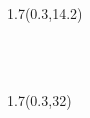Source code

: \begingroup

\textblockorigin{0mm}{0mm}

\begin{textblock*}{1.7\TPHorizModule}(0.3\TPHorizModule,14.2\TPVertModule)
  \begin{minipage}{\linewidth}
    \thetitle \\
    \vspace*{20mm}
    \theauthor \\
  \end{minipage}
\end{textblock*}

\begin{textblock*}{1.7\TPHorizModule}(0.3\TPHorizModule,32\TPVertModule)
  \begin{minipage}{\linewidth}
    \thedate
  \end{minipage}
\end{textblock*}


\endgroup

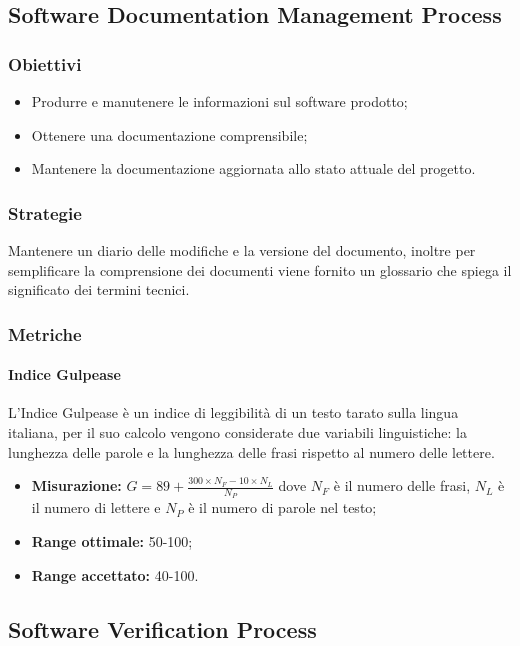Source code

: 	\subsection{Software Documentation Management Process}
		\subsubsection{Obiettivi}
		\begin{itemize}
			\item Produrre e manutenere le informazioni sul software prodotto;
			\item Ottenere una documentazione comprensibile;
			\item Mantenere la documentazione aggiornata allo stato attuale del progetto.
		\end{itemize}
		\subsubsection{Strategie}
		Mantenere un diario delle modifiche e la versione del documento, inoltre per semplificare la comprensione dei documenti viene fornito un glossario che spiega il significato dei termini tecnici. 
		\subsubsection{Metriche}
			\paragraph{Indice Gulpease}
			L'Indice Gulpease è un indice di leggibilità di un testo tarato sulla lingua italiana, per il suo calcolo vengono considerate due variabili linguistiche: la lunghezza delle parole e la lunghezza delle frasi rispetto al numero delle lettere.
			\begin{itemize}
				\item \textbf{Misurazione:} $G=89+\frac{300\times N_F-10\times N_L}{N_P}$ dove $N_F$ è il numero delle frasi, $N_L$ è il numero di lettere e $N_P$ è il numero di parole nel testo;
				\item \textbf{Range ottimale:} 50-100;
				\item \textbf{Range accettato:} 40-100.
			\end{itemize}

	\subsection{Software Verification Process}
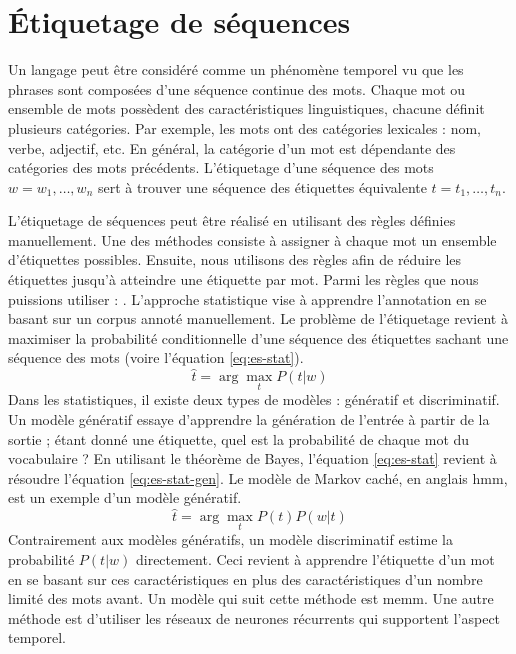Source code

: \documentclass{KodeBook}
\begin{document}
\section{Étiquetage de séquences}

Un langage peut être considéré comme un phénomène temporel vu que les phrases sont composées d'une séquence continue des mots.
Chaque mot ou ensemble de mots possèdent des caractéristiques linguistiques, chacune définit plusieurs catégories. 
Par exemple, les mots ont des catégories lexicales : nom, verbe, adjectif, etc.
En général, la catégorie d'un mot est dépendante des catégories des mots précédents.
L'étiquetage d'une séquence des mots $w = w_1, \ldots, w_n$ sert à trouver une séquence des étiquettes équivalente $t = t_1, \ldots, t_n$. 

L'étiquetage de séquences peut être réalisé en utilisant des règles définies manuellement. 
Une des méthodes consiste à assigner à chaque mot un ensemble d'étiquettes possibles. 
Ensuite, nous utilisons des règles afin de réduire les étiquettes jusqu'à atteindre une étiquette par mot.
Parmi les règles que nous puissions utiliser : . 
L'approche statistique vise à apprendre l'annotation en se basant sur un corpus annoté manuellement. 
Le problème de l'étiquetage revient à maximiser la probabilité conditionnelle d'une séquence des étiquettes sachant une séquence des mots (voire l'équation \ref{eq:es-stat}).
\begin{equation}\label{eq:es-stat}
	\hat{t} = \arg\max\limits_t P(t | w)
\end{equation}
Dans les statistiques, il existe deux types de modèles : génératif et discriminatif. 
Un modèle génératif essaye d'apprendre la génération de l'entrée à partir de la sortie ; étant donné une étiquette, quel est la probabilité de chaque mot du vocabulaire ?
En utilisant le théorème de Bayes, l'équation \ref{eq:es-stat} revient à résoudre l'équation \ref{eq:es-stat-gen}.
Le modèle de Markov caché, en anglais \ac{hmm}, est un exemple d'un modèle génératif.
\begin{equation}\label{eq:es-stat-gen}
	\hat{t} = \arg\max\limits_t P(t) P(w | t) 
\end{equation}
Contrairement aux modèles génératifs, un modèle discriminatif estime la probabilité $P(t | w)$ directement. 
Ceci revient à apprendre l'étiquette d'un mot en se basant sur ces caractéristiques en plus des caractéristiques d'un nombre limité des mots avant.
Un modèle qui suit cette méthode est \ac{memm}.
Une autre méthode est d'utiliser les réseaux de neurones récurrents qui supportent l'aspect temporel. 
\end{document}
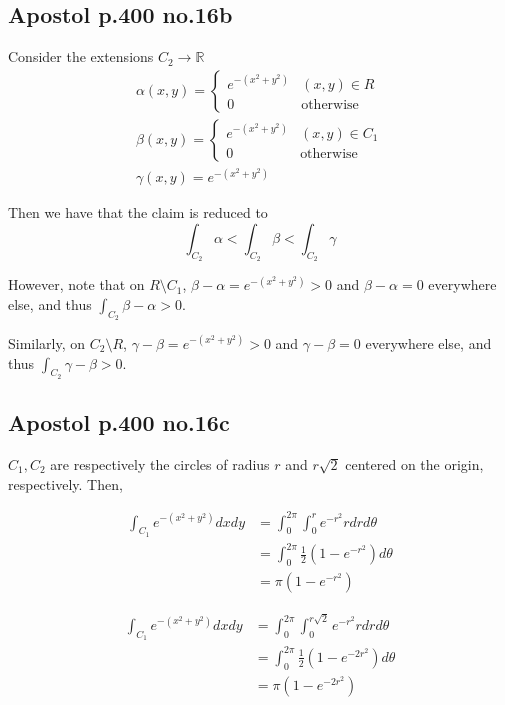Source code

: \documentclass[12pt,letterpaper]{article}
\theoremstyle{definition}
\newcommand{\R}{\mathbb{R}}
\begin{document}
\subsection*{Apostol p.400 no.16b}

Consider the extensions $C_2 \rightarrow \R$
\begin{gather*}
  \alpha(x,y) =
  \begin{cases}
    e^{-(x^2+y^2)} & (x,y) \in R \\
    0 & \text{otherwise}
  \end{cases} \\
  \beta(x,y) =
  \begin{cases}
    e^{-(x^2+y^2)} & (x,y) \in C_1 \\
    0 & \text{otherwise}
  \end{cases} \\
  \gamma(x,y) = e^{-(x^2+y^2)}
\end{gather*}

Then we have that the claim is reduced to
\[
  \int_{C_2}\alpha < \int_{C_2} \beta < \int_{C_2} \gamma
\]

However, note that on $R \setminus C_1$, $\beta - \alpha = e^{-(x^2+y^2)} > 0$
and $\beta - \alpha = 0$ everywhere else, and thus $\int_{C_2}\beta - \alpha >
0$.

Similarly, on $C_2 \setminus R$, $\gamma - \beta = e^{-(x^2+y^2)} > 0$
and $\gamma - \beta = 0$ everywhere else, and thus $\int_{C_2}\gamma - \beta >
0$.


\subsection*{Apostol p.400 no.16c}

$C_1, C_2$ are respectively the circles of radius $r$ and $r\sqrt{2}$ centered
on the origin, respectively. Then,

\begin{align*}
  \int_{C_1}e^{-(x^2+y^2)}dxdy &= \int_0^{2\pi}\int_0^re^{-r^2}rdrd\theta \\
                               &= \int_0^{2\pi} \frac{1}{2}(1 -e^{-r^2}) d\theta \\
                               &= \pi(1-e^{-r^2})
\end{align*}

\begin{align*}
  \int_{C_1}e^{-(x^2+y^2)}dxdy &= \int_0^{2\pi}\int_0^{r\sqrt{2}}e^{-r^2}rdrd\theta \\
                               &= \int_0^{2\pi} \frac{1}{2}(1 -e^{-2r^2}) d\theta \\
                               &= \pi(1-e^{-2r^2})
\end{align*}
\end{document}
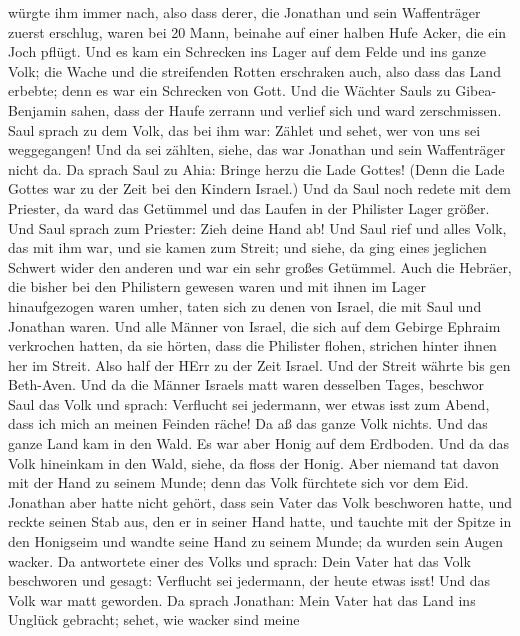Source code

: würgte ihm immer nach,  also dass derer, die Jonathan und
sein Waffenträger zuerst erschlug, waren bei 20 Mann, beinahe auf einer
halben Hufe Acker, die ein Joch pflügt.  Und es kam ein
Schrecken ins Lager auf dem Felde und ins ganze Volk; die Wache und die
streifenden Rotten erschraken auch, also dass das Land erbebte; denn es
war ein Schrecken von Gott.  Und die Wächter Sauls zu
Gibea-Benjamin sahen, dass der Haufe zerrann und verlief sich und ward
zerschmissen.  Saul sprach zu dem Volk, das bei ihm war:
Zählet und sehet, wer von uns sei weggegangen! Und da sei zählten,
siehe, das war Jonathan und sein Waffenträger nicht da.  Da
sprach Saul zu Ahia: Bringe herzu die Lade Gottes! (Denn die Lade Gottes
war zu der Zeit bei den Kindern Israel.)  Und da Saul noch
redete mit dem Priester, da ward das Getümmel und das Laufen in der
Philister Lager größer. Und Saul sprach zum Priester: Zieh deine Hand
ab!  Und Saul rief und alles Volk, das mit ihm war, und sie
kamen zum Streit; und siehe, da ging eines jeglichen Schwert wider den
anderen und war ein sehr großes Getümmel.  Auch die
Hebräer, die bisher bei den Philistern gewesen waren und mit ihnen im
Lager hinaufgezogen waren umher, taten sich zu denen von Israel, die mit
Saul und Jonathan waren.  Und alle Männer von Israel, die
sich auf dem Gebirge Ephraim verkrochen hatten, da sie hörten, dass die
Philister flohen, strichen hinter ihnen her im Streit. 
Also half der HErr zu der Zeit Israel. Und der Streit währte bis gen
Beth-Aven.  Und da die Männer Israels matt waren desselben
Tages, beschwor Saul das Volk und sprach: Verflucht sei jedermann, wer
etwas isst zum Abend, dass ich mich an meinen Feinden räche! Da aß das
ganze Volk nichts.  Und das ganze Land kam in den Wald. Es
war aber Honig auf dem Erdboden.  Und da das Volk hineinkam
in den Wald, siehe, da floss der Honig. Aber niemand tat davon mit der
Hand zu seinem Munde; denn das Volk fürchtete sich vor dem Eid.
 Jonathan aber hatte nicht gehört, dass sein Vater das Volk
beschworen hatte, und reckte seinen Stab aus, den er in seiner Hand
hatte, und tauchte mit der Spitze in den Honigseim und wandte seine Hand
zu seinem Munde; da wurden sein Augen wacker.  Da
antwortete einer des Volks und sprach: Dein Vater hat das Volk
beschworen und gesagt: Verflucht sei jedermann, der heute etwas isst!
Und das Volk war matt geworden.  Da sprach Jonathan: Mein
Vater hat das Land ins Unglück gebracht; sehet, wie wacker sind meine

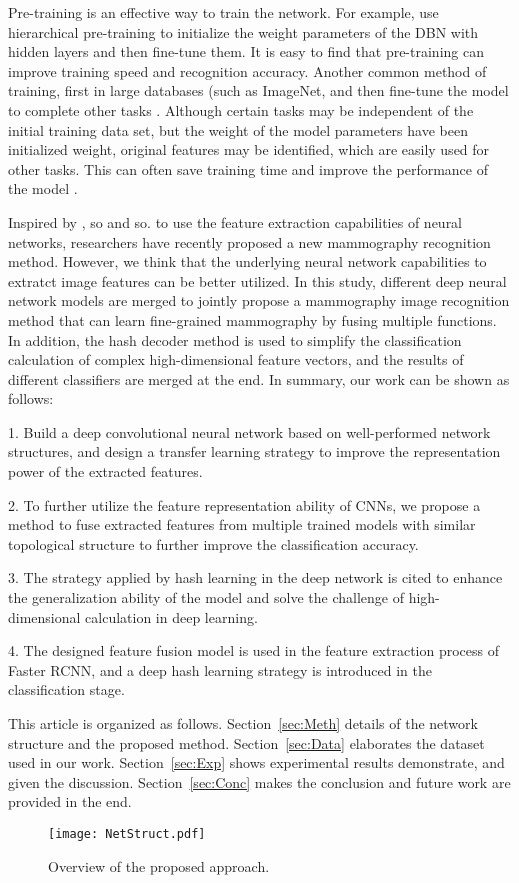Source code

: Pre-training is an effective way to train the 
network.
For example, use hierarchical pre-training to 
initialize the weight parameters of the DBN 
with hidden layers and then fine-tune them.
It is easy to find that pre-training can improve 
training speed and recognition accuracy. 
Another common method of training, first in 
large databases (such as ImageNet, and then 
fine-tune the model to complete other tasks
\cite{Russakovsky2015,9112355}.
Although certain tasks may be independent of 
the initial training data set, but the weight 
of the model parameters have been initialized 
weight, original features may be identified, 
which are easily used for other tasks.
This can often save training time and improve 
the performance of the model
\cite{He2016,Moreira2018}.


Inspired by \cite{Lin2020}, so and so.
to use the feature extraction capabilities 
of neural networks, researchers have recently 
proposed a new mammography recognition method.
However, we think that the underlying neural 
network capabilities to extratct image features 
can be better utilized.
In this study, different deep neural network 
models are merged to jointly propose a 
mammography image recognition method that can 
learn fine-grained mammography by fusing 
multiple functions.
In addition, the hash decoder method is used 
to simplify the classification calculation of 
complex high-dimensional feature vectors, 
and the results of different classifiers are 
merged at the end.
In summary, our work can be shown as follows:

1. Build a deep convolutional neural network based 
on well-performed network structures, and design a 
transfer learning strategy to improve the 
representation power of the extracted features.

2. To further utilize the feature representation 
ability of CNNs, we propose a method to fuse 
extracted features from multiple trained models 
with similar topological structure to
further improve the classification accuracy.

3. The strategy applied by hash learning in the 
deep network is cited to enhance the 
generalization ability of the model and solve the 
challenge of high-dimensional calculation 
in deep learning.

4. The designed feature fusion model is used in 
the feature extraction process of Faster RCNN, 
and a deep hash learning strategy is introduced 
in the classification stage.

This article is organized as follows. 
Section~\ref{sec:Meth} 
details of the network structure and the proposed 
method. 
Section~\ref{sec:Data} 
elaborates the dataset used in our work.
Section~\ref{sec:Exp} 
shows experimental results demonstrate, and 
given the discussion.
Section~\ref{sec:Conc} 
makes the conclusion and future work are provided 
in the end.

\begin{figure*}[!ht]
    \centering
    \texttt{[image: NetStruct.pdf]}
    \caption{Overview of the proposed approach.}
    \label{fig:netStruct}
\end{figure*}
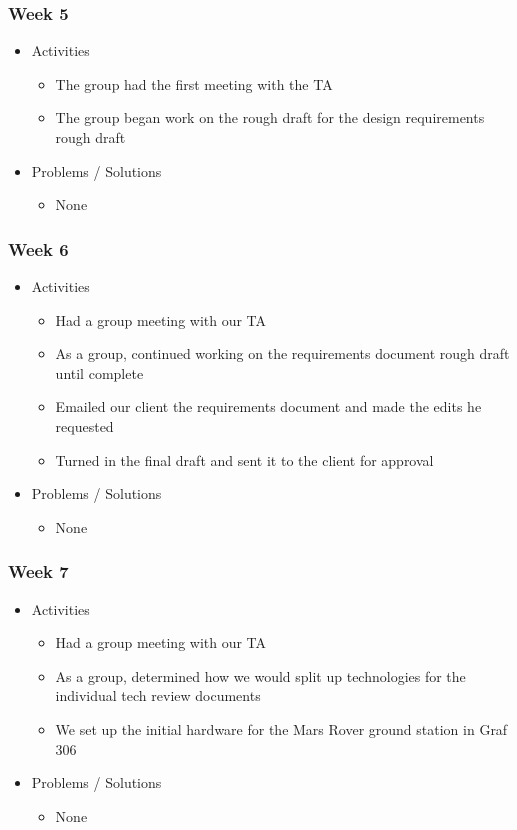 \subsubsection{Week 5}
\begin{itemize}
\item Activities
  \begin{itemize}
  \item The group had the first meeting with the TA
  \item The group began work on the rough draft for the design requirements rough draft
  \end{itemize}
  
\item Problems / Solutions
  \begin{itemize}
  \item None
  \end{itemize}
\end{itemize}


\subsubsection{Week 6}
\begin{itemize}
\item Activities
  \begin{itemize}
  \item Had a group meeting with our TA
  \item As a group, continued working on the requirements document rough draft until complete
  \item Emailed our client the requirements document and made the edits he requested
  \item Turned in the final draft and sent it to the client for approval
  \end{itemize}
  
\item Problems / Solutions
  \begin{itemize}
  \item None
  \end{itemize}
\end{itemize}


\subsubsection{Week 7}
\begin{itemize}
\item Activities
  \begin{itemize}
  \item Had a group meeting with our TA
  \item As a group, determined how we would split up technologies for the individual tech review documents
  \item We set up the initial hardware for the Mars Rover ground station in Graf 306
  \end{itemize}
  
\item Problems / Solutions
  \begin{itemize}
  \item None
  \end{itemize}
\end{itemize}


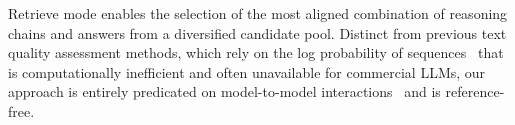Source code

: Retrieve mode enables the selection of the most aligned combination of reasoning chains and answers from a diversified candidate pool.
Distinct from previous text quality assessment methods, 
which rely on the log probability of sequences~\citep{adiwardana2020towards} that is computationally inefficient and often unavailable for commercial LLMs,
our approach is entirely predicated on model-to-model interactions~\citep{chen2023exploring} and is reference-free.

- Task details -
Please return the data above exactly as it stands from the line with "Dans les statistiques, il" to the line with "Similarly, on $C_2", keeping both of those lines but none of the pictures.

- Written response -
Dans les statistiques, il existe deux types de modèles : génératif et discriminatif. 
Un modèle génératif essaye d'apprendre la génération de l'entrée à partir de la sortie ; étant donné une étiquette, quel est la probabilité de chaque mot du vocabulaire ?
En utilisant le théorème de Bayes, l'équation \ref{eq:es-stat} revient à résoudre l'équation \ref{eq:es-stat-gen}.
Le modèle de Markov caché, en anglais \ac{hmm}, est un exemple d'un modèle génératif.
\begin{equation}\label{eq:es-stat-gen}
	\hat{t} = \arg\max\limits_t P(t) P(w | t) 
\end{equation}
Contrairement aux modèles génératifs, un modèle discriminatif estime la probabilité $P(t | w)$ directement. 
Ceci revient à apprendre l'étiquette d'un mot en se basant sur ces caractéristiques en plus des caractéristiques d'un nombre limité des mots avant.
Un modèle qui suit cette méthode est \ac{memm}.
Une autre méthode est d'utiliser les réseaux de neurones récurrents qui supportent l'aspect temporel. 
\end{document}
Source code

: \documentclass[12pt,letterpaper]{article}
\theoremstyle{definition}
\newcommand{\R}{\mathbb{R}}
\begin{document}
\subsection*{Apostol p.400 no.16b}

Consider the extensions $C_2 \rightarrow \R$
\begin{gather*}
  \alpha(x,y) =
  \begin{cases}
    e^{-(x^2+y^2)} & (x,y) \in R \\
    0 & \text{otherwise}
  \end{cases} \\
  \beta(x,y) =
  \begin{cases}
    e^{-(x^2+y^2)} & (x,y) \in C_1 \\
    0 & \text{otherwise}
  \end{cases} \\
  \gamma(x,y) = e^{-(x^2+y^2)}
\end{gather*}

Then we have that the claim is reduced to
\[
  \int_{C_2}\alpha < \int_{C_2} \beta < \int_{C_2} \gamma
\]

However, note that on $R \setminus C_1$, $\beta - \alpha = e^{-(x^2+y^2)} > 0$
and $\beta - \alpha = 0$ everywhere else, and thus $\int_{C_2}\beta - \alpha >
0$.

Similarly, on $C_2 \setminus R$, $\gamma - \beta = e^{-(x^2+y^2)} > 0$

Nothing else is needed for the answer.